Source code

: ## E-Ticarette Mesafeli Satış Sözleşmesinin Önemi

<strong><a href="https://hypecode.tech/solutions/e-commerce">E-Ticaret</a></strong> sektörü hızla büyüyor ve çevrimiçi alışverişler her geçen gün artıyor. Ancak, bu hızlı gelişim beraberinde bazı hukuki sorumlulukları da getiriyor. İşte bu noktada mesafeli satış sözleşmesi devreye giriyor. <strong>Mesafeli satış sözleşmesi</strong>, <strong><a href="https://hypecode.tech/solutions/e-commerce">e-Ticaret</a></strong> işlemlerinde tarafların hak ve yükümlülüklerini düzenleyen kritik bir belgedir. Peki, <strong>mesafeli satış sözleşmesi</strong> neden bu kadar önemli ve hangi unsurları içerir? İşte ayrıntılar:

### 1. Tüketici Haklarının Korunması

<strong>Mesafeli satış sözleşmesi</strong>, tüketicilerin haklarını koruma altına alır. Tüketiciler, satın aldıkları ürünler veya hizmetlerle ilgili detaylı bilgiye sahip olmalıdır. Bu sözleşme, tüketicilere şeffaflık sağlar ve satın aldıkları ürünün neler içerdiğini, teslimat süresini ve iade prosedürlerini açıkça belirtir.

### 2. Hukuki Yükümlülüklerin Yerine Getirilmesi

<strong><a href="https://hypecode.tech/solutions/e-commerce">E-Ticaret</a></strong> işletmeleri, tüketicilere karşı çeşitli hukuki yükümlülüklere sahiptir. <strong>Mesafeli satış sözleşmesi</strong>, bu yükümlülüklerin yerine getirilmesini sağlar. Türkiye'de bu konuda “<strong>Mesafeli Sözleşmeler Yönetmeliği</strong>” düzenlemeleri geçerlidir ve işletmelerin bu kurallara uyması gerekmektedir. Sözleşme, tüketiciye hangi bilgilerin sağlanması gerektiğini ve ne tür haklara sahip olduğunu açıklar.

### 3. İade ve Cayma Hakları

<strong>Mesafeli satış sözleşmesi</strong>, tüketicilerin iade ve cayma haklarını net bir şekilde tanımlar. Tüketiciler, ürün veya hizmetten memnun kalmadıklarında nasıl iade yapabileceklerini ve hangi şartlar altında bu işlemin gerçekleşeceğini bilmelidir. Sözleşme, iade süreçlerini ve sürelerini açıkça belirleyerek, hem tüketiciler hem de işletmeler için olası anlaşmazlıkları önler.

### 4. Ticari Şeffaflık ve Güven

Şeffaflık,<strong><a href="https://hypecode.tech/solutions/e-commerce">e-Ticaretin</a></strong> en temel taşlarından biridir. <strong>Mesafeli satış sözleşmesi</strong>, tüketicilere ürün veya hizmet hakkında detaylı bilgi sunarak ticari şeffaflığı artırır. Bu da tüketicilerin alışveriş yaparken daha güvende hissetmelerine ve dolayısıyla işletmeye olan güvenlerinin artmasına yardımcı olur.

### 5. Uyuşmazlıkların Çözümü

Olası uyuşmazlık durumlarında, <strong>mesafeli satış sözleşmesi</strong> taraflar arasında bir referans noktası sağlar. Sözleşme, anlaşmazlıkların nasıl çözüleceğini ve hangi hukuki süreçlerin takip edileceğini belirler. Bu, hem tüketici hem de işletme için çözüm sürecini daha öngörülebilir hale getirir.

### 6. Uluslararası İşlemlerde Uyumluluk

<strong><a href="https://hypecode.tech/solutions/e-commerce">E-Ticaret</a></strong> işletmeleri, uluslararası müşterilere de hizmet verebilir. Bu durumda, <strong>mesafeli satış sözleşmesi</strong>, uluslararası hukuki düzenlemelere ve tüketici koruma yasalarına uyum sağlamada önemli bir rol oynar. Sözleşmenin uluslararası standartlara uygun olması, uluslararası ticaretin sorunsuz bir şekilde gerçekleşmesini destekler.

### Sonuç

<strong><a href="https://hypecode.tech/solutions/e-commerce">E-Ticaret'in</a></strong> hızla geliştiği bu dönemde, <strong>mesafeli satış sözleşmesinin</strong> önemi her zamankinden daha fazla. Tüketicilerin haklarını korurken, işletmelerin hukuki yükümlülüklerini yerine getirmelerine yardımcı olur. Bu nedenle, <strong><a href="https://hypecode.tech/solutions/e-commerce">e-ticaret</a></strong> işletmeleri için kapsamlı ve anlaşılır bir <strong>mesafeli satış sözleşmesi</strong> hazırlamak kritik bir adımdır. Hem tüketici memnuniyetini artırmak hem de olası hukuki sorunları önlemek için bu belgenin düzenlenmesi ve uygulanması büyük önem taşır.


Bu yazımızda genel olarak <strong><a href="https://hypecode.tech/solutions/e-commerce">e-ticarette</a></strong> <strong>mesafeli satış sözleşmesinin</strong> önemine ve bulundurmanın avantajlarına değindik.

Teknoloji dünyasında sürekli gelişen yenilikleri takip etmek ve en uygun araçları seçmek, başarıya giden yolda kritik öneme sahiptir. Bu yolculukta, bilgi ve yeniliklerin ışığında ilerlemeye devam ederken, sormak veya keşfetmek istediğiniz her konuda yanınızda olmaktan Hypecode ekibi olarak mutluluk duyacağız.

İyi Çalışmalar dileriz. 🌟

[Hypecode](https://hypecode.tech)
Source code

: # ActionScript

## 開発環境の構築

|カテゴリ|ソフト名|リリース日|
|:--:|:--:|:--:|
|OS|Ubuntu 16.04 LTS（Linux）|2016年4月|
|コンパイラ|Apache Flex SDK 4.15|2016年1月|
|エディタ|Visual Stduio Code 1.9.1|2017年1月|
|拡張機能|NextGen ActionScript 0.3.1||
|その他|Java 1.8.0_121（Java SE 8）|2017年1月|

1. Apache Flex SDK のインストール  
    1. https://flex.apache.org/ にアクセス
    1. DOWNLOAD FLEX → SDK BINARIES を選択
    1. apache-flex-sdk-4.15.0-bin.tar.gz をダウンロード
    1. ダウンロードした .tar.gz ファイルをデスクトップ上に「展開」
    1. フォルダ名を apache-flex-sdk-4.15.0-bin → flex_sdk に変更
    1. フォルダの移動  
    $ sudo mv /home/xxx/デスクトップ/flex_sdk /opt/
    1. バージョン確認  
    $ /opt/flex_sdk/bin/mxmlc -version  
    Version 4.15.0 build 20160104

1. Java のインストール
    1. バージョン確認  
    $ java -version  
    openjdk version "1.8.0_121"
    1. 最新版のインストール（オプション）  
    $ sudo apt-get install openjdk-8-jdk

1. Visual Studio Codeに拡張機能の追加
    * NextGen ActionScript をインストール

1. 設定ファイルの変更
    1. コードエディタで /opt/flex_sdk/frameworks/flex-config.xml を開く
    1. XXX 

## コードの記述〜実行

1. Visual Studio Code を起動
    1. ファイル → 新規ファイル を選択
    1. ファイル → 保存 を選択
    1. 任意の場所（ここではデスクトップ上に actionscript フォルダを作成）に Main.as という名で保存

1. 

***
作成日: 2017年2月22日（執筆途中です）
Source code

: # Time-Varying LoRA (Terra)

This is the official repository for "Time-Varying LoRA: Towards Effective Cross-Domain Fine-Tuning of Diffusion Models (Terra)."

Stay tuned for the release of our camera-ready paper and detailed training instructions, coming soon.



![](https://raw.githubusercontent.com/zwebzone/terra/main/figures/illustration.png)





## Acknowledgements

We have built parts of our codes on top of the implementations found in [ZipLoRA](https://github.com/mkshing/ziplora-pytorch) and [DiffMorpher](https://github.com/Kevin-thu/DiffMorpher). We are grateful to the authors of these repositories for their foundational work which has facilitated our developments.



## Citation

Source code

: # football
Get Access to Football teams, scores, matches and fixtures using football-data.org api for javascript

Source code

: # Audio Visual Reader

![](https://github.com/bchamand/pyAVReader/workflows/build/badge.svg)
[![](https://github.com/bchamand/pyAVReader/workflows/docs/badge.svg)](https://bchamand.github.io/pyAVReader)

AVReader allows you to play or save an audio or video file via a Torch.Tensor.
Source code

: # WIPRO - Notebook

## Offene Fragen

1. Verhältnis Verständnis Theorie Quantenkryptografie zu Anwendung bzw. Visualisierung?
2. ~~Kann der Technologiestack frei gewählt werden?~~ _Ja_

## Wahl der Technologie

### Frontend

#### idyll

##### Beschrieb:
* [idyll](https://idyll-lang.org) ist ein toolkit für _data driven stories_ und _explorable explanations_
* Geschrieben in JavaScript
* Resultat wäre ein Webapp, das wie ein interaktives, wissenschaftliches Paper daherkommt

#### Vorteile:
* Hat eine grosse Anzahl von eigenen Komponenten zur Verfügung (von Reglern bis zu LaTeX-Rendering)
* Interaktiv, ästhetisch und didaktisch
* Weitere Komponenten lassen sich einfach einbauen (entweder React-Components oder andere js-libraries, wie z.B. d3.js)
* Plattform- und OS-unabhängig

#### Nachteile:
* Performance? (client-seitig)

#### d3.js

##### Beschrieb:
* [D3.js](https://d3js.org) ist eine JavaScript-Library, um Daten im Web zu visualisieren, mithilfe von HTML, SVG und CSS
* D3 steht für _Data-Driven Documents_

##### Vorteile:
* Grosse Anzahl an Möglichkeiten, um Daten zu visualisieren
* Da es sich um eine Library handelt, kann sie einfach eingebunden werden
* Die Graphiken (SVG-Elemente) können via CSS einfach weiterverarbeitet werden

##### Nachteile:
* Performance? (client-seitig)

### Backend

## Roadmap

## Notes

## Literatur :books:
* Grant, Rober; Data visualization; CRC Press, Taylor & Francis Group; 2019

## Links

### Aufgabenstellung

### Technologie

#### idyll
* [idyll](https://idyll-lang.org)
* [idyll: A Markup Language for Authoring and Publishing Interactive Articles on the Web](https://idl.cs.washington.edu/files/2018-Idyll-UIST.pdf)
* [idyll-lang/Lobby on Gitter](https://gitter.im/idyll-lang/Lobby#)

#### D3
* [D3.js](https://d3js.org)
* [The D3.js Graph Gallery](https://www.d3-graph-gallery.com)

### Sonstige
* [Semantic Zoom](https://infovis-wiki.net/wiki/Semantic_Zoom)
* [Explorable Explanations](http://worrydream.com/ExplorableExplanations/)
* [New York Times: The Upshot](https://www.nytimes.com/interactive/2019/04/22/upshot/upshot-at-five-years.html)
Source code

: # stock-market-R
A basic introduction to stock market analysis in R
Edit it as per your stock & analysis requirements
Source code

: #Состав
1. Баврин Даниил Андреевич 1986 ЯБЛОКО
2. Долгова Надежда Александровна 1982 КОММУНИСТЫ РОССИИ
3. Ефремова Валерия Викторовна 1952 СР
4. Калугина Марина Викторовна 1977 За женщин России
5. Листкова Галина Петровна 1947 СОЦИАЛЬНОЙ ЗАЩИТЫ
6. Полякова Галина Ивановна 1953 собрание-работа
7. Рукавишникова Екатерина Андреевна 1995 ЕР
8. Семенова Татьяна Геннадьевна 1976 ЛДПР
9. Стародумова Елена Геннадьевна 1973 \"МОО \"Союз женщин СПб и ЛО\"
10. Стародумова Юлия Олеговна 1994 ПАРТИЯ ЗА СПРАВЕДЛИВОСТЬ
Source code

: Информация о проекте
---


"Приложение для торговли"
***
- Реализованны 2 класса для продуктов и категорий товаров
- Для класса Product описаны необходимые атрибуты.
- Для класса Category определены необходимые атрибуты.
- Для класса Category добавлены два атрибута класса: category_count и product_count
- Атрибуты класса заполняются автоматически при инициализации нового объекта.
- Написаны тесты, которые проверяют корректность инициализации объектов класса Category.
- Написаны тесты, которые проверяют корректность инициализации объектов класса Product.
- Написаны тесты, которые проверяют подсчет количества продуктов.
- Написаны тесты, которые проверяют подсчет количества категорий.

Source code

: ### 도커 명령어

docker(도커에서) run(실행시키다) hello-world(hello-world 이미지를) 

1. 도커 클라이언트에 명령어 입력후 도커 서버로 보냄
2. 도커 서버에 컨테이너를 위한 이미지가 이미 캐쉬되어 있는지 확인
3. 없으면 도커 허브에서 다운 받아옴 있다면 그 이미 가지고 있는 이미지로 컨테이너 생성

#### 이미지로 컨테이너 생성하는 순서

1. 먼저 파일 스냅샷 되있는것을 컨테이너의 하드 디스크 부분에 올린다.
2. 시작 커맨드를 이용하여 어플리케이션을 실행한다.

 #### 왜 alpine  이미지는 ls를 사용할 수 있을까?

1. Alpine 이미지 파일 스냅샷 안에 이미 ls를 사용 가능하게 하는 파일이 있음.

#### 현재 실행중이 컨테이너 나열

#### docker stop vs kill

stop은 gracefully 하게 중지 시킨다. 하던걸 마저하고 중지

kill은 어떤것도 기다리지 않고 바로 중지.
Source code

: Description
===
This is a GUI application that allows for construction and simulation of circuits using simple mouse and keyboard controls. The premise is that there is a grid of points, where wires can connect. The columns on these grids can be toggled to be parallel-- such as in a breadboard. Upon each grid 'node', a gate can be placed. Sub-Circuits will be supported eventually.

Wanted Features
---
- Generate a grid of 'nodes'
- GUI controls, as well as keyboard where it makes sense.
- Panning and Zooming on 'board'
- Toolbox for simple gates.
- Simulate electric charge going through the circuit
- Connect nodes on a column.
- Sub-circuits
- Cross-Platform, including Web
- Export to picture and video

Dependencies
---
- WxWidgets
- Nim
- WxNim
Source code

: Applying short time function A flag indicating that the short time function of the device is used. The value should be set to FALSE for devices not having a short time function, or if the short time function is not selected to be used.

- - - - -

◆ Problem details ◆
Where the data above reaches the line holding "Plattform- und OS-unabhängig", begin printing, and stop after the line holding "einfach eingebunden werden". Each line must be reproduced exactly, with nothing else added.

◆ Output for this task ◆
* Plattform- und OS-unabhängig

#### Nachteile:
* Performance? (client-seitig)

#### d3.js

##### Beschrieb:
* [D3.js](https://d3js.org) ist eine JavaScript-Library, um Daten im Web zu visualisieren, mithilfe von HTML, SVG und CSS
* D3 steht für _Data-Driven Documents_

##### Vorteile:
* Grosse Anzahl an Möglichkeiten, um Daten zu visualisieren
* Da es sich um eine Library handelt, kann sie einfach eingebunden werden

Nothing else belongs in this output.